The common Appraisal Clause, contained within a property insurance policy may contain the following language and is a good general explanation of how appraisal works:
Appraisal
“If we and you disagree on the value of the property or the amount of loss, either may make written demand for appraisal of the loss. In this event, each party will select a competent and impartial appraiser. The two appraisers will select an umpire. If they cannot agree, either may request the selection be made by a just of a court having jurisdiction. The appraiser will state separately the value of property and amount of loss. If they fail to agree, they will submit their differences to the umpire. A decision agreed to by any two will be binding.”
The appraisal Clause is commonly regarded amongst Public Adjuster’s and property and casualty litigation attorney’s as the most empowering tool a policyholder has to arrive at the accurate and fair settlement of their property loss. When executed properly the appraisal process eliminates common insurance company tactics used to settle claims below fair market pricing. When conducted properly, appraisal is the most effective, and cost effective alternative to litigation.
It’s important for policyholders who are considering demanding an appraisal of their property insurance claim, to carefully evaluate potential appraisers of their loss. As appraisal continues to become a more and more common dispute resolution method, there is no shortage of people performing appraisals. But not all appraisers are created equal. A good appraiser must be well a versed expert in specifics applicable to the claim in question, including; forensic damage assessment, finance, building construction, negotiations and most importantly polciy language. It is important for insured’s to carefully evaluate, interview and check the appraisal history of a potential appraiser of their loss. With a qualified appraiser, and the proper execution of the appraisal process by a qualified and impartial panel of experts, the appraisal process remains the most effective and fair method for all parties involved, to reach a fair and accurate assessment and settlement of the amount of loss of a claim.

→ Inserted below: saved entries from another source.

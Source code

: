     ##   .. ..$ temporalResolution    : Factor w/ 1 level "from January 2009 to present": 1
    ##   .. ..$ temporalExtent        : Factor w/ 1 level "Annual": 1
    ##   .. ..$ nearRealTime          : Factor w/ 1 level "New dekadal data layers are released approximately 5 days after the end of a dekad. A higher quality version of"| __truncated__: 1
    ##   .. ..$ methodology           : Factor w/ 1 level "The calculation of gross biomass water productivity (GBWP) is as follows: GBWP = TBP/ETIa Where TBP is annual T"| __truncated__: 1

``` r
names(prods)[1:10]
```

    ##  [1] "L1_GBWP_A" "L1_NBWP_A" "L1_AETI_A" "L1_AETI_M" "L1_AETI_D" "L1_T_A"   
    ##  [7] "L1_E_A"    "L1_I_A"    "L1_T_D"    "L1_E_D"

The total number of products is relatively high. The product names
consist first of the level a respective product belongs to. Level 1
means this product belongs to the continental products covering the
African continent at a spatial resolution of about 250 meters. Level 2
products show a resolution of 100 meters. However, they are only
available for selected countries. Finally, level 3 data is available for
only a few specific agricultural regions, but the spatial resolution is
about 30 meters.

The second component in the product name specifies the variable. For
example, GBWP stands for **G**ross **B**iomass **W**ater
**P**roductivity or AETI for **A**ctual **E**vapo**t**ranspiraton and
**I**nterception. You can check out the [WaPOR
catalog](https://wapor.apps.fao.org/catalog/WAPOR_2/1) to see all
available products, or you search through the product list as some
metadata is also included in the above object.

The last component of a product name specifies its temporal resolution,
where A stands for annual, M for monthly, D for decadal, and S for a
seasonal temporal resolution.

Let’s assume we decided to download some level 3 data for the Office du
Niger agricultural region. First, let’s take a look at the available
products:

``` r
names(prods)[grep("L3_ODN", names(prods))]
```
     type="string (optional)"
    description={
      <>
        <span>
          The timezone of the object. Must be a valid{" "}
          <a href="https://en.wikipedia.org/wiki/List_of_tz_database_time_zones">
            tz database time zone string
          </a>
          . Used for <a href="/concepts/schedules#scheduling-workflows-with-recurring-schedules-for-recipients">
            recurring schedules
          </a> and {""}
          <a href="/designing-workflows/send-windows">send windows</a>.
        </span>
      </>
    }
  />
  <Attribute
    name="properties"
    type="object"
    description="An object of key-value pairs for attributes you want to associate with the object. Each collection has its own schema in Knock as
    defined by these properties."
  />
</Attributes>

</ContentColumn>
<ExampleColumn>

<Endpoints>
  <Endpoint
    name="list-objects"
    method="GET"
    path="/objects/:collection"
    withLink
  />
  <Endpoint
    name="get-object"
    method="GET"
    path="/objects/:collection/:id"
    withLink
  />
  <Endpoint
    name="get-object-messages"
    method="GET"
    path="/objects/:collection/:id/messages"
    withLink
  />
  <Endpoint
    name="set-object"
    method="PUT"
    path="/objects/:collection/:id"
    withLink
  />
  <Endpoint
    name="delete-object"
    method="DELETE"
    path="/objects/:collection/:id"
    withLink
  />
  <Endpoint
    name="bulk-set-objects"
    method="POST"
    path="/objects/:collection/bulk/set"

Not all insurance policies contain an appraisal clause, and some states do not allow appraisal. It is important to understand the appraisal requirements and allowances for this process within the policy, as well as state requirements.
Policyholder’s should consider and interview a few reputable appraisers, when considering them for selection as their appraiser. Public Adjuster’s, Insurance Litigation Attorney’s and insurance trade associations both locally and nationally, are a great resource for obtaining referrals of qualified and neutral appraisers when evaluating this process.